**WHAT YOU WILL DO**
Going through the entries below, count each line that holds "textit" and give only the total.

(Saved data entries)

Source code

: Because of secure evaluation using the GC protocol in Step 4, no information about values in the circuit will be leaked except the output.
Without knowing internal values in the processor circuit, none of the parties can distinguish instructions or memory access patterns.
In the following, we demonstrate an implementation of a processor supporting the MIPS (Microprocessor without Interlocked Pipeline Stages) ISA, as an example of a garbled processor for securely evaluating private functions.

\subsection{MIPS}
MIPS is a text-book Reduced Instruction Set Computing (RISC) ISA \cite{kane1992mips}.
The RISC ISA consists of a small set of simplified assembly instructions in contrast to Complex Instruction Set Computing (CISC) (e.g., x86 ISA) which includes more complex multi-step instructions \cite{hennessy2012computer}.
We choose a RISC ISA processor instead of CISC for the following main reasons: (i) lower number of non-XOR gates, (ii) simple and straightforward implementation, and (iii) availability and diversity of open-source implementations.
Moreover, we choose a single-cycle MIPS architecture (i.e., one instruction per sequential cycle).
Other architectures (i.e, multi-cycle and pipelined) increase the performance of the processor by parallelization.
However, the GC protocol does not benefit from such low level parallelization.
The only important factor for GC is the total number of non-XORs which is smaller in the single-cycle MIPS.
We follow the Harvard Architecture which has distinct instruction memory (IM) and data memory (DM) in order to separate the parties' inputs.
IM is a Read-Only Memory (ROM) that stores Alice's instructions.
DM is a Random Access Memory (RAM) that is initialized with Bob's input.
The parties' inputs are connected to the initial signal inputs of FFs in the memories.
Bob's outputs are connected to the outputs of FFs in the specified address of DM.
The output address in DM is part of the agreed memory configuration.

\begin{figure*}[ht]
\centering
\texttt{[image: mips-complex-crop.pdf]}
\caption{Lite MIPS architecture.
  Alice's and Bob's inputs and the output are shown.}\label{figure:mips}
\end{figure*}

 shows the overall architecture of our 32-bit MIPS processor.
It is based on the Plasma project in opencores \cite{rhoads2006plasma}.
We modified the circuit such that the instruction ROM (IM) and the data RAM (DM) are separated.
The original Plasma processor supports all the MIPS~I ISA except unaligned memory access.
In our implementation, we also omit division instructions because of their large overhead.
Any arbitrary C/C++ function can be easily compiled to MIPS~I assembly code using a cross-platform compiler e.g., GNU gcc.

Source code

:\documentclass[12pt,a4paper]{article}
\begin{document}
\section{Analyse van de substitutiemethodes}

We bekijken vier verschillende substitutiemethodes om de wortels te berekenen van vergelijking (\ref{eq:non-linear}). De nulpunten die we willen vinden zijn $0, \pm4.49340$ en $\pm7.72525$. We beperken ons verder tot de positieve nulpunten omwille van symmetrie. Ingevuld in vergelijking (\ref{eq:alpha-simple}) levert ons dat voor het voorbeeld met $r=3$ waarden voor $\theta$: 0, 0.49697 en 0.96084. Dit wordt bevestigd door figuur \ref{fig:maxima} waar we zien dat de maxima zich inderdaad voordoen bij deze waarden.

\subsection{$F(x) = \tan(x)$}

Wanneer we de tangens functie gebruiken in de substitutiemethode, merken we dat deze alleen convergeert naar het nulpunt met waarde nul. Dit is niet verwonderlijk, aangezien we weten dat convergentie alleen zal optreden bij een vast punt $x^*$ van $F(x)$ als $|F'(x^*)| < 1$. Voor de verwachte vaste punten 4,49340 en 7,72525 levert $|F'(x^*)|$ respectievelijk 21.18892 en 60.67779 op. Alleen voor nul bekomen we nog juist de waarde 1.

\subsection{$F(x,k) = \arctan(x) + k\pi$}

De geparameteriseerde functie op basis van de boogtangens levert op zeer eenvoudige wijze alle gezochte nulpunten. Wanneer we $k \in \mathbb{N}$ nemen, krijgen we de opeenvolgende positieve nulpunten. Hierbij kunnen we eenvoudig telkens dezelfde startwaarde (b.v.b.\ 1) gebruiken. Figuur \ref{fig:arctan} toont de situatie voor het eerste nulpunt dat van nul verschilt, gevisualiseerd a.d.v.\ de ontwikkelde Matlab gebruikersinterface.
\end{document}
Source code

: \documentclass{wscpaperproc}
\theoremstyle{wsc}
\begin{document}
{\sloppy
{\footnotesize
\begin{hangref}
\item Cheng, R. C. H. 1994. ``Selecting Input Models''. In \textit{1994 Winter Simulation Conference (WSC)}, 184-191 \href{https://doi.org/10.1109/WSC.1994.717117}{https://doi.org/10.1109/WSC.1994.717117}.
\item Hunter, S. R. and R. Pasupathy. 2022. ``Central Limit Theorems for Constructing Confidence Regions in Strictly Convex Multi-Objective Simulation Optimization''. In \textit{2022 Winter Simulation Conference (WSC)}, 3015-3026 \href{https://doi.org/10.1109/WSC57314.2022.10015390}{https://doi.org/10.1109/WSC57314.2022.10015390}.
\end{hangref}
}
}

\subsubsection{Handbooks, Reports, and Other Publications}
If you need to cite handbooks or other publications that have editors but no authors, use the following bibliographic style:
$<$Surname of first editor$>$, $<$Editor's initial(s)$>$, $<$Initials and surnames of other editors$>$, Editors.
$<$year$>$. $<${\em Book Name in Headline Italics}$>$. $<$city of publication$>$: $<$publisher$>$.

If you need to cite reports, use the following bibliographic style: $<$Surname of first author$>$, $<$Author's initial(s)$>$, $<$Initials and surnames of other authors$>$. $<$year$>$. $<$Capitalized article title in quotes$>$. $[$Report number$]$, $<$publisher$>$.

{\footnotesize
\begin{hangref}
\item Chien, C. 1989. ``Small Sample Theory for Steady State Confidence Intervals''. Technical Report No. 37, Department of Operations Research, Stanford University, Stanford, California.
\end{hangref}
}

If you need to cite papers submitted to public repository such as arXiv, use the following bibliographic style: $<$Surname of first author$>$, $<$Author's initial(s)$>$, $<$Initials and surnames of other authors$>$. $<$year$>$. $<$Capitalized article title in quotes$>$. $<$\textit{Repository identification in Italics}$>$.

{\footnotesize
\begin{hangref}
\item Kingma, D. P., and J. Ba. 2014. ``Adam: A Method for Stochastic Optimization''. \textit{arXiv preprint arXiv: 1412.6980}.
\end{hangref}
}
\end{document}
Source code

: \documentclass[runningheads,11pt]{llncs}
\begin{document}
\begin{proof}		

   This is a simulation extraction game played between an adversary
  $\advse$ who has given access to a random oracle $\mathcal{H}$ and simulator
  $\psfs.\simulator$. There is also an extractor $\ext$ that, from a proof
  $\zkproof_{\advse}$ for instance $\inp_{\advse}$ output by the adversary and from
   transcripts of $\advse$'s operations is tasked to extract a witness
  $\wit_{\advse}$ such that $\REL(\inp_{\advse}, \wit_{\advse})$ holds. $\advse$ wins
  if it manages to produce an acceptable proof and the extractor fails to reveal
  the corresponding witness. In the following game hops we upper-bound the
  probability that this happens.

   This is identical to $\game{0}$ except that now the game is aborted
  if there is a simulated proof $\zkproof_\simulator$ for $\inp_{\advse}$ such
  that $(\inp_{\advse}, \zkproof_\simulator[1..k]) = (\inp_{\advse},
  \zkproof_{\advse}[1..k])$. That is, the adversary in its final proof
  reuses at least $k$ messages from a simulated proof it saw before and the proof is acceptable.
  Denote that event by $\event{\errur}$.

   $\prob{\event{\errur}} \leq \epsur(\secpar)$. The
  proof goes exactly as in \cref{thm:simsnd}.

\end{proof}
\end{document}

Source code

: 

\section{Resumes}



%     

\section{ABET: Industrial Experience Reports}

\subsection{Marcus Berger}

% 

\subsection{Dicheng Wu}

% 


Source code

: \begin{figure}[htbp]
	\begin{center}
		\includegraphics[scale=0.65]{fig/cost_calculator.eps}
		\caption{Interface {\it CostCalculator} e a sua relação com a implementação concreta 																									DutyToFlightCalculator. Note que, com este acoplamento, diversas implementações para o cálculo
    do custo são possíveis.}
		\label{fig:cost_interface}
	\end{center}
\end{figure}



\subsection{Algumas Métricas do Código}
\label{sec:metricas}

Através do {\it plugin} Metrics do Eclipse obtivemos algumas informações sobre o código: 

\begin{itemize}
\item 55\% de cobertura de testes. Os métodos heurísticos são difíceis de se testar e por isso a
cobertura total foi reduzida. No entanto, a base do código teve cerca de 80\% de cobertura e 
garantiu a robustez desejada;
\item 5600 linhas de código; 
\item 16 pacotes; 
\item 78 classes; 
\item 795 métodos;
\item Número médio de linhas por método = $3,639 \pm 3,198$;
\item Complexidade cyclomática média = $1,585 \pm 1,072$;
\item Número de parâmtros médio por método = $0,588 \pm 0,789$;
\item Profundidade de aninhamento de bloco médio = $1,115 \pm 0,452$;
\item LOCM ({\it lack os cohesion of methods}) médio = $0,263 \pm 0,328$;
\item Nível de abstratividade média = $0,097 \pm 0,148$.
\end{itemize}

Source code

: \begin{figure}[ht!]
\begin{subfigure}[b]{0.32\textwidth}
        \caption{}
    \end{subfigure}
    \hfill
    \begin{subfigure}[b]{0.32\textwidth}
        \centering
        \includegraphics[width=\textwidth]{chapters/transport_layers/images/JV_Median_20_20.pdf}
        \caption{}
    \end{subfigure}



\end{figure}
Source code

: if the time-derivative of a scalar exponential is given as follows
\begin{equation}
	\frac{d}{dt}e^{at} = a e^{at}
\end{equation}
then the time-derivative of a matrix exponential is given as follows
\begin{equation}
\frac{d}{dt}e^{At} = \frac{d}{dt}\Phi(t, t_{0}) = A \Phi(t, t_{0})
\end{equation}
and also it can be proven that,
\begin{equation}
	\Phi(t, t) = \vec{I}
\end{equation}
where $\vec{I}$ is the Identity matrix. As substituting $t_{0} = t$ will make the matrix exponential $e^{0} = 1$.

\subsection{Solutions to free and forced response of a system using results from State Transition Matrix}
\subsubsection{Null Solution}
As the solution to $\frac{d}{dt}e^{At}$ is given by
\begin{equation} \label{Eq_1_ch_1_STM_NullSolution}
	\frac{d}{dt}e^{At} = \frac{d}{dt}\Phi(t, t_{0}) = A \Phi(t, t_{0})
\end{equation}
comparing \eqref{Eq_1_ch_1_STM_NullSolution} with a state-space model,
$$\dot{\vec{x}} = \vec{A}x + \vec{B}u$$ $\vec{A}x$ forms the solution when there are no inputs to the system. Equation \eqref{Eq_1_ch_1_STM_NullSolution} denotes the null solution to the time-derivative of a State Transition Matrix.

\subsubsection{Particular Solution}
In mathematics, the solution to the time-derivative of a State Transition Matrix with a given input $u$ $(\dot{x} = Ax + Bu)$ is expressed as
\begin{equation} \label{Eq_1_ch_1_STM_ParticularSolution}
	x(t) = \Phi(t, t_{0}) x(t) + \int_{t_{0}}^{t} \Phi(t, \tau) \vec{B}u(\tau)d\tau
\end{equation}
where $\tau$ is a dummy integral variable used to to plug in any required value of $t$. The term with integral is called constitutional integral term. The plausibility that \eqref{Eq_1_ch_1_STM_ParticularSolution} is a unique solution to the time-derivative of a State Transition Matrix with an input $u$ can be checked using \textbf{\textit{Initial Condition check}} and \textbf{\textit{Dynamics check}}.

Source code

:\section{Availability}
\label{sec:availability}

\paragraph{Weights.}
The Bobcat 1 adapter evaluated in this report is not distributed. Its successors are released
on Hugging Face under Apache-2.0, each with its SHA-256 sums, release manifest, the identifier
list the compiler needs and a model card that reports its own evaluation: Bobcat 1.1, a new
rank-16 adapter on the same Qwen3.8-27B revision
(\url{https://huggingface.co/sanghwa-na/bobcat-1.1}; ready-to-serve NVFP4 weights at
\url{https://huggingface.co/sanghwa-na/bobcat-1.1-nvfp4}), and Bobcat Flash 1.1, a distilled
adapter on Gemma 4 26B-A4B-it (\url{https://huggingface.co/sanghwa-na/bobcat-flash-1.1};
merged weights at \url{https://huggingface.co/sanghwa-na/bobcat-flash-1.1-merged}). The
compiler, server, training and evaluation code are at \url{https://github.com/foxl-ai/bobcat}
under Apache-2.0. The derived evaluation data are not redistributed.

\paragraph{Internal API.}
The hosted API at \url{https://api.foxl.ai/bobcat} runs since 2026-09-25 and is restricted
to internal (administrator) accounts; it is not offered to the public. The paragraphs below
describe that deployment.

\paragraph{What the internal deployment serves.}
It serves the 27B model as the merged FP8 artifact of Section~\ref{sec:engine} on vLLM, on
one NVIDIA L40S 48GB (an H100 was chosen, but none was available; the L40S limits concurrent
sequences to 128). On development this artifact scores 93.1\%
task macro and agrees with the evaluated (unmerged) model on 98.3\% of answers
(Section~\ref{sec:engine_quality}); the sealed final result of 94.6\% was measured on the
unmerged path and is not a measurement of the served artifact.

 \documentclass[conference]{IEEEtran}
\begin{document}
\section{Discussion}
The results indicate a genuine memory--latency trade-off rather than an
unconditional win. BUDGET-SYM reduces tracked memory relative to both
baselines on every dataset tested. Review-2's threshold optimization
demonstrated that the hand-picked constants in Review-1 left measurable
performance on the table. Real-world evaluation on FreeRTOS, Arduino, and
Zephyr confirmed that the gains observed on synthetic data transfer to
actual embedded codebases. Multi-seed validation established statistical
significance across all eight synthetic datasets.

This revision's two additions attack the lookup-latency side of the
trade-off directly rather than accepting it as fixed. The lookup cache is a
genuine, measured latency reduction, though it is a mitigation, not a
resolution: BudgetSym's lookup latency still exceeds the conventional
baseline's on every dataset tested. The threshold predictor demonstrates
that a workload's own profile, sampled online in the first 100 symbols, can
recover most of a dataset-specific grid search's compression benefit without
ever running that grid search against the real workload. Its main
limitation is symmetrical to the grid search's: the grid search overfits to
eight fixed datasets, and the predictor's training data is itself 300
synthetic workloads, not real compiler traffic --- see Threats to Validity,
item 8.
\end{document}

**OUTPUT OF THE EXERCISE**
5